Currently only single-page TIFFs are supported. If you have multi-page
TIFFs consider splitting them into individual images.
Note that this feature works best for computer-rendered text rather than
handwriting.
The underlying technology is Tesseract.js.
PDFs
Currently only text extraction is supported and not OCR.
This means that the PDF needs to have proper text information in it (i.e.
the text can be selected in a PDF viewer), whereas scanned documents are
not yet supported.
There are plans to integrate the same OCR-based recognition for PDFs used
for images, but this is not yet implemented.
Office documents
The text will be extracted from the following file formats:
Microsoft Word documents
Microsoft Excel documents (only the raw text information, the cell structure
is not maintained).
Microsoft PowerPoint documents
The OpenDocument alternatives to the previous formats (Text, Spreadsheet,
Presentation), created by editors such as LibreOffice and OpenOffice.
Configuring and triggering OCR
The OCR can be configured by going to Options →
Media and looking for the Text Extraction (OCR) section.
There are three ways to trigger the OCR:
By enabling Auto-process new files which will process only the
notes or attachments created after enabling the option, existing files
will remain unprocessed.
By pressing Start Batch Processing which will process all the existing
notes.
By manually requesting for an image or file to have its text extracted,
regardless of whether the automatic processing is enabled or not.
Minimum confidence
When extracting text from an image, there is a certain level of confidence
which indicates whether the extracted text appears relevant.

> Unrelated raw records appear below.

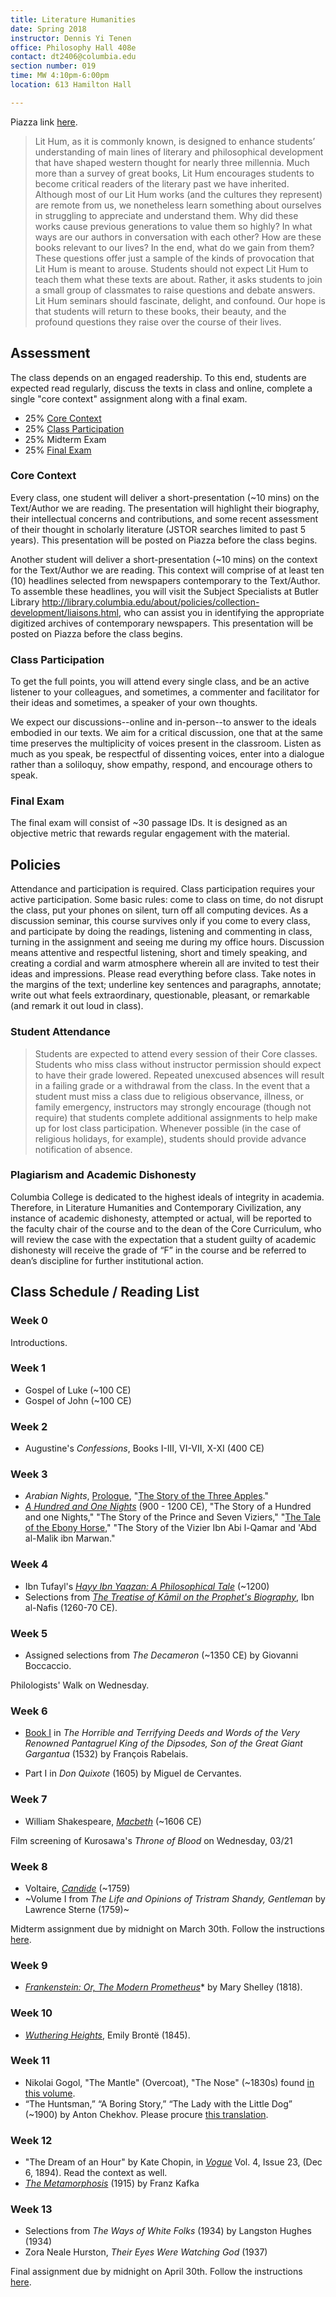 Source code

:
 ```yaml
---
title: Literature Humanities
date: Spring 2018
instructor: Dennis Yi Tenen
office: Philosophy Hall 408e
contact: dt2406@columbia.edu
section number: 019
time: MW 4:10pm-6:00pm
location: 613 Hamilton Hall

---
```


Piazza link [here](https://piazza.com/class/ja7f7q80y1q2xs).

> Lit Hum, as it is commonly known, is designed to enhance students’
understanding of main lines of literary and philosophical development that
have shaped western thought for nearly three millennia. Much more than a
survey of great books, Lit Hum encourages students to become critical readers
of the literary past we have inherited. Although most of our Lit Hum works
(and the cultures they represent) are remote from us, we nonetheless learn
something about ourselves in struggling to appreciate and understand them. Why
did these works cause previous generations to value them so highly? In what
ways are our authors in conversation with each other? How are these books
relevant to our lives? In the end, what do we gain from them? These questions
offer just a sample of the kinds of provocation that Lit Hum is meant to
arouse. Students should not expect Lit Hum to teach them what these texts are
about. Rather, it asks students to join a small group of classmates to raise
questions and debate answers. Lit Hum seminars should fascinate, delight, and
confound. Our hope is that students will return to these books, their beauty,
and the profound questions they raise over the course of their lives.

## Assessment

The class depends on an engaged readership. To this end, students are expected
read regularly, discuss the texts in class and online, complete a single "core
context" assignment along with a final exam.

* 25% [Core Context](#core-context)
* 25% [Class Participation](#class-participation)
* 25% Midterm Exam
* 25% [Final Exam](#final-exam)

### Core Context

Every class, one student will deliver a short-presentation (~10 mins) on the
Text/Author we are reading. The presentation will highlight their biography,
their intellectual concerns and contributions, and some recent assessment of
their thought in scholarly literature (JSTOR searches limited to past 5
years). This presentation will be posted on Piazza before the class begins.

Another student will deliver a short-presentation (~10 mins) on the context
for the Text/Author we are reading. This context will comprise of at least ten
(10) headlines selected from newspapers contemporary to the Text/Author. To
assemble these headlines, you will visit the Subject Specialists at Butler
Library
<http://library.columbia.edu/about/policies/collection-development/liaisons.html>,
who can assist you in identifying the appropriate digitized archives of
contemporary newspapers. This presentation will be posted on Piazza before the
class begins.

### Class Participation

To get the full points, you will attend every single class, and be an active
listener to your colleagues, and sometimes, a commenter and facilitator for
their ideas and sometimes, a speaker of your own thoughts.

We expect our discussions--online and in-person--to answer to the ideals
embodied in our texts. We aim for a critical discussion, one that at the same
time preserves the multiplicity of voices present in the classroom. Listen as
much as you speak, be respectful of dissenting voices, enter into a dialogue
rather than a soliloquy, show empathy, respond, and encourage others to speak.

### Final Exam

The final exam will consist of ~30 passage IDs. It is designed as an objective
metric that rewards regular engagement with the material.

## Policies

Attendance and participation is required. Class participation requires your
active participation. Some basic rules: come to class on time, do not disrupt
the class, put your phones on silent, turn off all computing devices. As a
discussion seminar, this course survives only if you come to every class, and
participate by doing the readings, listening and commenting in class, turning
in the assignment and seeing me during my office hours. Discussion means
attentive and respectful listening, short and timely speaking, and creating a
cordial and warm atmosphere wherein all are invited to test their ideas and
impressions. Please read everything before class. Take notes in the margins of
the text; underline key sentences and paragraphs, annotate; write out what
feels extraordinary, questionable, pleasant, or remarkable (and remark it out
loud in class).

### Student Attendance

> Students are expected to attend every session of their Core classes. Students
who miss class without instructor permission should expect to have their grade
lowered. Repeated unexcused absences will result in a failing grade or a
withdrawal from the class. In the event that a student must miss a class due
to religious observance, illness, or family emergency, instructors may
strongly encourage (though not require) that students complete additional
assignments to help make up for lost class participation. Whenever possible
(in the case of religious holidays, for example), students should provide
advance notification of absence.

### Plagiarism and Academic Dishonesty

 Columbia College is dedicated to the highest ideals of integrity in academia.
Therefore, in Literature Humanities and Contemporary Civilization, any
instance of academic dishonesty, attempted or actual, will be reported to the
faculty chair of the course and to the dean of the Core Curriculum, who will
review the case with the expectation that a student guilty of academic
dishonesty will receive the grade of “F” in the course and be referred to
dean’s discipline for further institutional action.

## Class Schedule / Reading List

### Week 0

Introductions.

### Week 1

- Gospel of Luke (~100 CE)
- Gospel of John (~100 CE)

### Week 2

- Augustine's *Confessions*, Books I-III, VI-VII, X-XI (400 CE)

### Week 3

- *Arabian Nights*, [Prologue][31], "[The Story of the Three Apples][34]."
- [*A Hundred and One Nights*][32] (900 - 1200 CE), "The Story of a Hundred
and one Nights," "The Story of the Prince and Seven Viziers," "[The Tale of the
Ebony Horse][33]," "The Story of the Vizier Ibn Abi l-Qamar and 'Abd al-Malik ibn
Marwan."

[31]: https://courseworks2.columbia.edu/courses/49230/files?preview=2344275
[32]: https://courseworks2.columbia.edu/courses/49230/files?preview=2344274
[33]: https://courseworks2.columbia.edu/courses/49230/files?preview=2344411
[34]: https://courseworks2.columbia.edu/courses/49230/files?preview=2344697

### Week 4

- Ibn Tufayl's [*Hayy Ibn Yaqzan: A Philosophical Tale*][42] (~1200)
- Selections from [*The Treatise of Kāmil on the Prophet's Biography*][41], Ibn
  al-Nafis (1260-70 CE).

[41]: https://courseworks2.columbia.edu/courses/49230/files?preview=2344450
[42]: https://courseworks2.columbia.edu/courses/49230/files?preview=2344620

### Week 5

- Assigned selections from *The Decameron* (~1350 CE) by Giovanni Boccaccio.

Philologists' Walk on Wednesday.

### Week 6

- [Book I][61] in *The Horrible and Terrifying Deeds and Words of the Very Renowned Pantagruel
  King of the Dipsodes, Son of the Great Giant Gargantua* (1532) by François Rabelais.
- Part I in *Don Quixote* (1605) by Miguel de Cervantes.

  [61]: https://courseworks2.columbia.edu/courses/49230/files?preview=2488722

### Week 7

- William Shakespeare,
  [*Macbeth*](https://courseworks2.columbia.edu/courses/49230/files?preview=2537657)
(~1606 CE)

Film screening of Kurosawa's *Throne of Blood* on Wednesday, 03/21

### Week 8

- Voltaire, [*Candide*](https://archive.org/download/Candide_887/Candide_by_Voltaire_cropped.pdf) (~1759)
- ~Volume I from *The Life and Opinions of Tristram Shandy, Gentleman* by
  Lawrence Sterne (1759)~

Midterm assignment due by midnight on March 30th. Follow the instructions
[here](https://github.com/denten-courses/lit-hum/wiki/Instructions).

### Week 9

- [*Frankenstein: Or, The Modern Prometheus*][91]* by Mary Shelley (1818).

[91]: https://archive.org/download/frankensteinorm02shelgoog/frankensteinorm02shelgoog.pdf

### Week 10

- [*Wuthering Heights*][101], Emily Brontë (1845).

[101]: https://archive.org/download/wutheringheight01brongoog/wutheringheight01brongoog.pdf

### Week 11

- Nikolai Gogol, "The Mantle" (Overcoat), "The Nose" (~1830s) found [in this
  volume][112].
- “The Huntsman,” “A Boring Story,” “The Lady with the Little Dog” (~1900) by
  Anton Chekhov. Please procure [this translation][111].

[111]: https://www.amazon.com/Selected-Stories-Anton-Chekhov-ebook/dp/B0030CMK6M/ref=sr_1_1?ie=UTF8&qid=1522619762&sr=8-1&keywords=Volokhonsky+chekhov&dpID=51Hw4%252BqGKFL&preST=_SY445_QL70_&dpSrc=srch
[112]: https://archive.org/details/mantleotherstori00gogorich

### Week 12

- "The Dream of an Hour" by Kate Chopin, in *[Vogue][121]* Vol. 4, Issue 23,
  (Dec 6, 1894). Read the context as well.
- *[The Metamorphosis][122]* (1915) by Franz Kafka

[121]: https://search-proquest-com.ezproxy.cul.columbia.edu/publicationissue/1C033CEBA538496APQ/$B/1/Vogue$3b+New+York/01894Y12Y06$23Dec+6,+1894$3b++Vol.+4+$2823$29/$N?accountid=10226
[122]: https://www.gutenberg.org/files/5200/5200-h/5200-h.htm

### Week 13

- Selections from *The Ways of White Folks* (1934) by Langston Hughes (1934)
- Zora Neale Hurston, *Their Eyes Were Watching God* (1937)

Final assignment due by midnight on April 30th. Follow the instructions
[here](https://github.com/denten-courses/lit-hum/wiki/Instructions).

When the minimum confidence is set to a low percentage, the text extraction
can interpret symbols and drawings incorrectly resulting in garbled text.
If the extracted text for a note or an attachment quality is lower than
the minimum confidence, the OCR is disregarded.
Language management
OCR needs to be aware of the language of the content in order for it to
work correctly. The reason is that each language has its own data which
needs to be downloaded, and accents or other symbols will not be supported
by the default language.
To configure the languages that are supported by the OCR, simply go to
Options → Language & Region and
adjust the Content languages.
When there are no content languages defined, the user interface Language is
used instead.
After making this change, the automatic processing or manual reprocessing
will take into consideration the new languages.
To enforce the detection in a particular language for a given note, use
the languageattribute,
similar to text content language.
For Attachments,
it's not possible to manually adjust the language.
Viewing extracted content for a single note
To access the extracted content of a note:
For File notes,
go to the Note buttons → Advanced → View OCR Text.
For Attachments (e.g.
Images in Text notes),
double-click the attachment to view the details, press the […] button at
the left and select View extracted text (OCR).
This section allows:
Viewing the extracted text, which can be copied elsewhere if needed or
just to check the quality of the extraction.
If the note has not been extracted yet, pressing Process OCR will
process it in the background. If the extraction confidence is lower than
the minimum confidence, there will be a notification.
Similarly, if the minimum confidence was changed in settings, it is possible
to press the Process OCR button again to extract the text again.